## Problem
Look for the word "their" in the entries and copy each line where it appears.

*** Opening of Given data ***

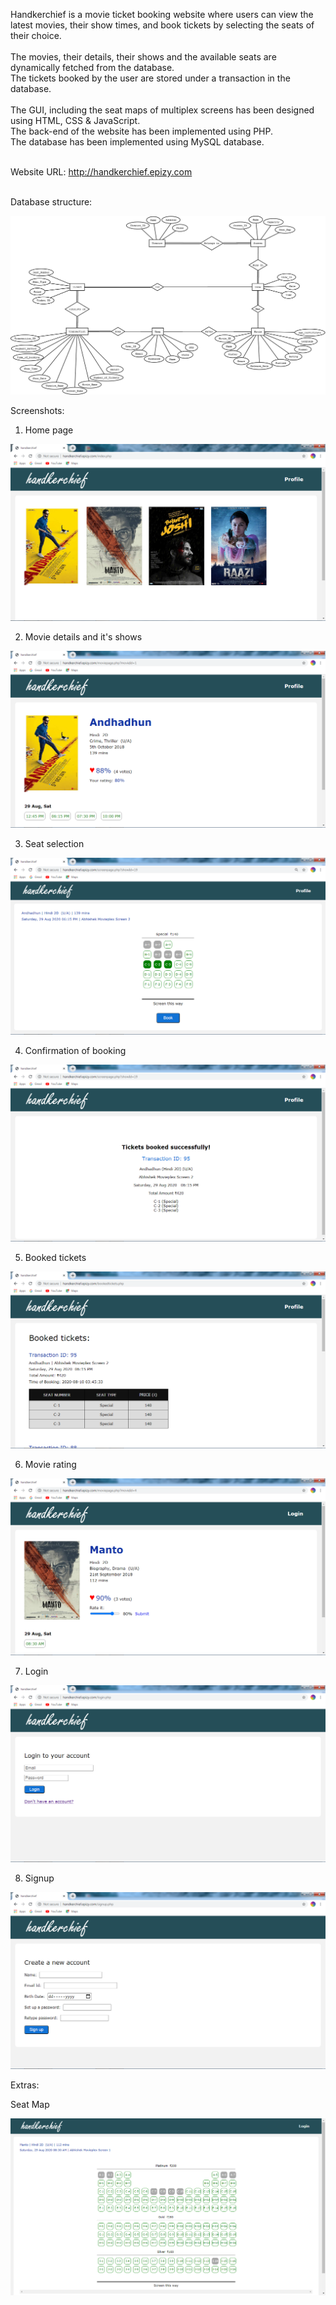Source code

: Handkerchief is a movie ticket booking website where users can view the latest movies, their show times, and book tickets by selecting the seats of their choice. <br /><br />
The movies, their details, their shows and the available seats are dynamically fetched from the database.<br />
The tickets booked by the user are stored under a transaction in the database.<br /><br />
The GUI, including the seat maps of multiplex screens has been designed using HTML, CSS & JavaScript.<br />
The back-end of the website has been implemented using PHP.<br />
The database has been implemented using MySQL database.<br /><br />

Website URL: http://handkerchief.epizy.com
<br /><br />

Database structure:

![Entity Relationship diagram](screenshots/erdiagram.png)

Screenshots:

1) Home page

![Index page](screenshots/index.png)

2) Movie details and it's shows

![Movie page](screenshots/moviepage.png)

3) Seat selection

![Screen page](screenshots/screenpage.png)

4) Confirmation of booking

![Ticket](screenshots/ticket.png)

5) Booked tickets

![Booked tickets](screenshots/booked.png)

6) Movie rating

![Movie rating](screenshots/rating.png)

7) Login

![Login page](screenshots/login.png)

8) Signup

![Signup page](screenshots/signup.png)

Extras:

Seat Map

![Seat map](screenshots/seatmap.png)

*** Close of Given data ***
*** Opening of Given data ***

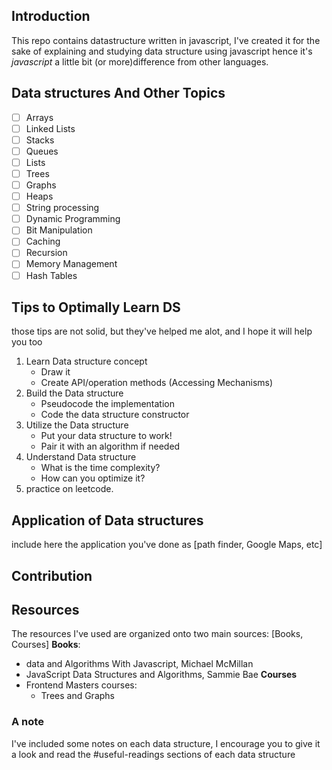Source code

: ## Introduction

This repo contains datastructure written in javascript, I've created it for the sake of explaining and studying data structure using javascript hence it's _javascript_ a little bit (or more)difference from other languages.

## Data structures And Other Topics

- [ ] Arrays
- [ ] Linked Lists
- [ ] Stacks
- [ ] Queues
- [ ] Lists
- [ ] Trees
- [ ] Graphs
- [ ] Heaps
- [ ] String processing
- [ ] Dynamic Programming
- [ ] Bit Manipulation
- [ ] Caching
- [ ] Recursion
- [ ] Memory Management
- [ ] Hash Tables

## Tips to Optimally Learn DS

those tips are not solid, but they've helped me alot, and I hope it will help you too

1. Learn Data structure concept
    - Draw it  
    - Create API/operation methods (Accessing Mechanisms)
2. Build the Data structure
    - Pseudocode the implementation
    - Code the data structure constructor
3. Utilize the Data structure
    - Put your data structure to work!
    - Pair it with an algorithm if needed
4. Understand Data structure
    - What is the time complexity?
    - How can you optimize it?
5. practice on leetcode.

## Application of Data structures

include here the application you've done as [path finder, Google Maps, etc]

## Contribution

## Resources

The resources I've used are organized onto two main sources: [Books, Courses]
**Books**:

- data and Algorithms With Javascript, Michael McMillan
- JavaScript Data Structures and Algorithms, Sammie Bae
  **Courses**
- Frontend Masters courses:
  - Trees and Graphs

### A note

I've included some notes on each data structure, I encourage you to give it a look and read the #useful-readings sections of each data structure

*** Close of Given data ***

## Answer box
: Handkerchief is a movie ticket booking website where users can view the latest movies, their show times, and book tickets by selecting the seats of their choice. <br /><br />
The movies, their details, their shows and the available seats are dynamically fetched from the database.<br />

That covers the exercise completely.